Task prompt:
When you retype the records that follow, keep each word as it is and drop any pictures.

Information given:
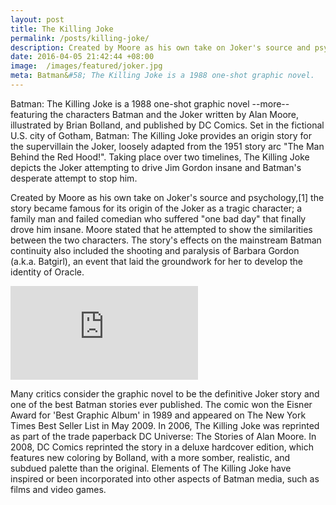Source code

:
 ```yaml
---
layout: post
title: The Killing Joke
permalink: /posts/killing-joke/
description: Created by Moore as his own take on Joker's source and psychology
date: 2016-04-05 21:42:44 +08:00
image:  /images/featured/joker.jpg
meta: Batman&#58; The Killing Joke is a 1988 one-shot graphic novel.
---
```


Batman: The Killing Joke is a 1988 one-shot graphic novel --more-- featuring the characters Batman and the Joker written by Alan Moore, illustrated by Brian Bolland, and published by DC Comics. Set in the fictional U.S. city of Gotham, Batman: The Killing Joke provides an origin story for the supervillain the Joker, loosely adapted from the 1951 story arc "The Man Behind the Red Hood!". Taking place over two timelines, The Killing Joke depicts the Joker attempting to drive Jim Gordon insane and Batman's desperate attempt to stop him.

Created by Moore as his own take on Joker's source and psychology,[1] the story became famous for its origin of the Joker as a tragic character; a family man and failed comedian who suffered "one bad day" that finally drove him insane. Moore stated that he attempted to show the similarities between the two characters. The story's effects on the mainstream Batman continuity also included the shooting and paralysis of Barbara Gordon (a.k.a. Batgirl), an event that laid the groundwork for her to develop the identity of Oracle.

<div class="videoiframe">
<iframe src="https://www.youtube.com/embed/LvEZa_dY4Sc?rel=0&amp;showinfo=0" frameborder="0" allowfullscreen></iframe>
</div>

Many critics consider the graphic novel to be the definitive Joker story and one of the best Batman stories ever published. The comic won the Eisner Award for 'Best Graphic Album' in 1989 and appeared on The New York Times Best Seller List in May 2009. In 2006, The Killing Joke was reprinted as part of the trade paperback DC Universe: The Stories of Alan Moore. In 2008, DC Comics reprinted the story in a deluxe hardcover edition, which features new coloring by Bolland, with a more somber, realistic, and subdued palette than the original. Elements of The Killing Joke have inspired or been incorporated into other aspects of Batman media, such as films and video games.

Response to the task:
Source code

:
 ```yaml
---
layout: post
title: The Killing Joke
permalink: /posts/killing-joke/
description: Created by Moore as his own take on Joker's source and psychology
date: 2016-04-05 21:42:44 +08:00
image:  /images/featured/joker.jpg
meta: Batman&#58; The Killing Joke is a 1988 one-shot graphic novel.
---
```


Batman: The Killing Joke is a 1988 one-shot graphic novel --more-- featuring the characters Batman and the Joker written by Alan Moore, illustrated by Brian Bolland, and published by DC Comics. Set in the fictional U.S. city of Gotham, Batman: The Killing Joke provides an origin story for the supervillain the Joker, loosely adapted from the 1951 story arc "The Man Behind the Red Hood!". Taking place over two timelines, The Killing Joke depicts the Joker attempting to drive Jim Gordon insane and Batman's desperate attempt to stop him.

Created by Moore as his own take on Joker's source and psychology,[1] the story became famous for its origin of the Joker as a tragic character; a family man and failed comedian who suffered "one bad day" that finally drove him insane. Moore stated that he attempted to show the similarities between the two characters. The story's effects on the mainstream Batman continuity also included the shooting and paralysis of Barbara Gordon (a.k.a. Batgirl), an event that laid the groundwork for her to develop the identity of Oracle.

<div class="videoiframe">
<iframe src="https://www.youtube.com/embed/LvEZa_dY4Sc?rel=0&amp;showinfo=0" frameborder="0" allowfullscreen></iframe>
</div>

Many critics consider the graphic novel to be the definitive Joker story and one of the best Batman stories ever published. The comic won the Eisner Award for 'Best Graphic Album' in 1989 and appeared on The New York Times Best Seller List in May 2009. In 2006, The Killing Joke was reprinted as part of the trade paperback DC Universe: The Stories of Alan Moore. In 2008, DC Comics reprinted the story in a deluxe hardcover edition, which features new coloring by Bolland, with a more somber, realistic, and subdued palette than the original. Elements of The Killing Joke have inspired or been incorporated into other aspects of Batman media, such as films and video games.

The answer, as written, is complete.